Le clavier SwiftKey possède depuis fin 2016 un mode Incognito, qui désactive le machine learning lors de la frappe. Comme beaucoup de claviers, il analyse en effet ce que tape l’utilisateur pour lui faire des suggestions par la suite.

Mais ce fonctionnement peut devenir problématique lorsque l’on écrit devant d’autres personnes, et surtout si l’on en vient à devoir saisir du texte dans des services ou applications sensibles. Le mode Incognito permettait alors de désactiver l’analyse via un bouton dans les options.

Dans sa nouvelle bêta pour Android, Microsoft (qui avait racheté le clavier en février 2016) teste donc la bascule automatique en mode Incognito. Dès que SwiftKey détecte un contexte « sensible », il coupe l’analyse de la frappe.

Neowin, qui a testé un peu la fonction, a par exemple vu le mode se déclencher dans les Secret Chats de Telegram et les onglets de navigation privée dans Edge. Attention d’ailleurs, car une fois le mode déclenché par le clavier, il n’est pas possible de le désactiver tant que l’on se trouve dans le contexte sensible de saisie.

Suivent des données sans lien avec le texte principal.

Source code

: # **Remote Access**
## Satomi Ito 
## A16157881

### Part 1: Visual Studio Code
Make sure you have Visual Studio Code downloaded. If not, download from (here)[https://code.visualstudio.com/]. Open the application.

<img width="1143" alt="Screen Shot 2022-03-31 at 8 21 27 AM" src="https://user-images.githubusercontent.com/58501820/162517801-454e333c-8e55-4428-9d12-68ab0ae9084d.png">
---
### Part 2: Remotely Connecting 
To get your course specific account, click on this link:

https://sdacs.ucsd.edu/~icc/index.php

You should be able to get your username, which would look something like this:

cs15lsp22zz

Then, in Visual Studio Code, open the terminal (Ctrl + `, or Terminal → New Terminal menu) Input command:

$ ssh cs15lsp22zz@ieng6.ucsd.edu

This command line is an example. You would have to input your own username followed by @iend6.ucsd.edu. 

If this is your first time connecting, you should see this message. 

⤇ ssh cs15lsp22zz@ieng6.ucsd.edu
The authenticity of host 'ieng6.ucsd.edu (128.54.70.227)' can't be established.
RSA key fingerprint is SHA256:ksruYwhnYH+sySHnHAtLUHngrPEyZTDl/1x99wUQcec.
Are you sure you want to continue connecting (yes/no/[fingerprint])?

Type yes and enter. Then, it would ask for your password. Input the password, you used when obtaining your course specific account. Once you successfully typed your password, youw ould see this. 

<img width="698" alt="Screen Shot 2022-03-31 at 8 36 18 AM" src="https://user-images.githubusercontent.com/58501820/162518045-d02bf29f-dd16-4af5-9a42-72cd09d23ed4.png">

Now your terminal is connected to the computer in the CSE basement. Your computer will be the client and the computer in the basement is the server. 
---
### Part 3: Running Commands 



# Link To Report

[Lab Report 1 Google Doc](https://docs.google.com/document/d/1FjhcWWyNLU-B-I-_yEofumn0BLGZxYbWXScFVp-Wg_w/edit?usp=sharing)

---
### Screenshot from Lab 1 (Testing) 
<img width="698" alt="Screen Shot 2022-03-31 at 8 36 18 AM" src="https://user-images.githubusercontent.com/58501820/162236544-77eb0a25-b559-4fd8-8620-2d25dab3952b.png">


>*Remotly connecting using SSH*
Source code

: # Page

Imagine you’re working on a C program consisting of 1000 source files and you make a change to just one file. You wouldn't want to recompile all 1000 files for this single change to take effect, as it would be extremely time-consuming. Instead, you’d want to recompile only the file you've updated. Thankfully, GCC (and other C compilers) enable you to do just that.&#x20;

On imagine qu’une fois la phase bêta terminée, la fonction sera envoyée dans les révisions stables pour Android puis iOS. Le clavier étant désormais intégré à Windows 10, le système devrait finir par récupérer lui aussi la bascule.

Notez enfin que Microsoft a fait récemment son bilan 2018 de SwiftKey, résumant les améliorations portées au clavier. L’éditeur annonce avoir largement augmenté ses performances, réduit son poids, en bref tout amélioré, le rendant meilleur que ses concurrents. Chacun se fera son idée de la question, l’ergonomie jouant également un grand rôle.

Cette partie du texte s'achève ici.